Noomane Fehri, le ministre des Technologies de la communication et de l’Economie numérique, affichera, une fois encore, son enthousiasme pour le Plan Tunisie Digitale 2020. Il faut se demander si le volontarisme de l’Etat suffit à lui tout seul à soutenir l’expansion de ce secteur. L’option SMART est incontournable, mais peut-elle assumer la restructuration de l’économie?

Les e-entrepreneurs, présents au forum, se plaindront de ce que l’écosystème dédié à l’économie numérique soit resté embryonnaire, avec une opérabilité réduite. C’est contrariant mais c’est ainsi. C’est à la force du poignet et de l’imagination qu’ils ont forcé le succès. D’ailleurs, hormis quelques rares exceptions, beaucoup ont bifurqué vers le gaming, ce qui n’est pas la direction idéale. En fait, l’e-économie n’a pas été un facteur déclencheur d’intégration maghrébine. Les nationalismes économiques, dans le Maghreb, provoquent de la répulsion plutôt que de l’attraction et c’est dommage.

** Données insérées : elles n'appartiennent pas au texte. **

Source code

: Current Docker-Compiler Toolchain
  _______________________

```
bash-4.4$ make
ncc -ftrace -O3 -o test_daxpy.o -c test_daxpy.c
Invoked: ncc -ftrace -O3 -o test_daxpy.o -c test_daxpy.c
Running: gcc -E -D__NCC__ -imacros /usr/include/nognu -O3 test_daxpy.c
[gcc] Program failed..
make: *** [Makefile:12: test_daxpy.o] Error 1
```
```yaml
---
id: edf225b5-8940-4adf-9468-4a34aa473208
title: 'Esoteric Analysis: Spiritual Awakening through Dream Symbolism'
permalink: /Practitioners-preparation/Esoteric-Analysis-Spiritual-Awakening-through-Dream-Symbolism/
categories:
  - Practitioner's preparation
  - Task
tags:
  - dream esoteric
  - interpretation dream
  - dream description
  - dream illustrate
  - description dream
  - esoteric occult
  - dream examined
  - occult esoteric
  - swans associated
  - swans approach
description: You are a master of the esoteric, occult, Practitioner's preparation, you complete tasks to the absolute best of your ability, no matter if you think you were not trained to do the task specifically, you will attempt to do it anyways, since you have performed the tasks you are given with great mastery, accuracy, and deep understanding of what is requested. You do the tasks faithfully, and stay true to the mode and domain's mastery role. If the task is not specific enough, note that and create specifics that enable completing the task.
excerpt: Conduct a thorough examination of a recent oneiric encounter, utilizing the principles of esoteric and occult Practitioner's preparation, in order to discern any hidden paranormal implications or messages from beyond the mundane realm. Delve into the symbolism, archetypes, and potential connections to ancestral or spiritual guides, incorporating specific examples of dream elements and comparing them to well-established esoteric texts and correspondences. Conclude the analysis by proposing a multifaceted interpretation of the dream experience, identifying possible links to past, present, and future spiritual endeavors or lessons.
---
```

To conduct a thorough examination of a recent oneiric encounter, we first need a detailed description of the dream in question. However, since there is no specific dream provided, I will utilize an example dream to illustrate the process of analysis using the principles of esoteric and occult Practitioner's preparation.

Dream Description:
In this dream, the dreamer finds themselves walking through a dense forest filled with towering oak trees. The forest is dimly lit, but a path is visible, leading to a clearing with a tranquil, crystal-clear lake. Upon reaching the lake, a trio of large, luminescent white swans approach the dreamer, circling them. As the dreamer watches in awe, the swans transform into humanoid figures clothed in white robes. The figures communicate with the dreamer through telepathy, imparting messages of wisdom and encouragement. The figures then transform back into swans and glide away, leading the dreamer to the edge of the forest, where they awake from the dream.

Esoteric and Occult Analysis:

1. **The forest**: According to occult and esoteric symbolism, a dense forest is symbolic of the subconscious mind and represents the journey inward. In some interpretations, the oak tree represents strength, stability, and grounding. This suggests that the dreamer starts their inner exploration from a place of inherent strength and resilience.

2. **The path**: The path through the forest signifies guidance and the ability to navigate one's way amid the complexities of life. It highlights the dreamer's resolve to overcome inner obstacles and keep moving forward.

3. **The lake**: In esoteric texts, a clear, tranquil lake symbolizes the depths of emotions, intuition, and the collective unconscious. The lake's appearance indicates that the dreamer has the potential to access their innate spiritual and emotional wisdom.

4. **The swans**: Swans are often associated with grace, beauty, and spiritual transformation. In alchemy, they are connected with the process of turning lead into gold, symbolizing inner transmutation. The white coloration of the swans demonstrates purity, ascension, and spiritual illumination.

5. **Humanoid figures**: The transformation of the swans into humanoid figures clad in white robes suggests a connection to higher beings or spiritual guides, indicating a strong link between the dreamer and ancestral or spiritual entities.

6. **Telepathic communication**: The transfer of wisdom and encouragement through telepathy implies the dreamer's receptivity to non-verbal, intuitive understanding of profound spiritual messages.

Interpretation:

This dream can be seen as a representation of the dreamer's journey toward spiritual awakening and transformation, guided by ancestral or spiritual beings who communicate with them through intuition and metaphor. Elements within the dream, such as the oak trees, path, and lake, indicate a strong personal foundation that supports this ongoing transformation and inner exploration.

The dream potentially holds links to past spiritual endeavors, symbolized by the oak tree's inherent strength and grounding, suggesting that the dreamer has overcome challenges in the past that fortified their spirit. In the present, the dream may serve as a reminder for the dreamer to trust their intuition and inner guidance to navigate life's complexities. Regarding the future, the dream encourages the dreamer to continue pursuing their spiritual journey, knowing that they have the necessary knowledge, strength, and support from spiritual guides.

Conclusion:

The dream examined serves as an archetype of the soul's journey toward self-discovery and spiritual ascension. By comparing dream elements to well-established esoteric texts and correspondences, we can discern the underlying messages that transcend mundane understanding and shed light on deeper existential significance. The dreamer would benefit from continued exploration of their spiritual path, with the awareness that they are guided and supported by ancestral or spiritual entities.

Le rapprochement entre les deux rives n’est pas, non plus, au niveau souhaité, à de rarissimes réussites près. Ainsi lotis, pouvons-nous nous affirmer face à la Chine conquérante dont l’économie numérique affranchie, de la mainmise américaine, montre un gros appétit prédateur?

Adieu le partenariat, on veut des alliances

En poussant un peu à la roue, la pédagogie des enjeux nous conduirait à ruser avec l’UE et nos autres partenaires. Après tout, la Tunisie n’est pas plus frileuse face à l’ALECA que l’Europe face à Tafta. Les réticences tunisiennes sont donc bien compréhensibles. L’UE a fait pareil face au rouleau compresseur américain. Pénalisée par l’asymétrie de standing, elle a bloqué des quatre fers, refusant de s’engager plus loin dans Tafta.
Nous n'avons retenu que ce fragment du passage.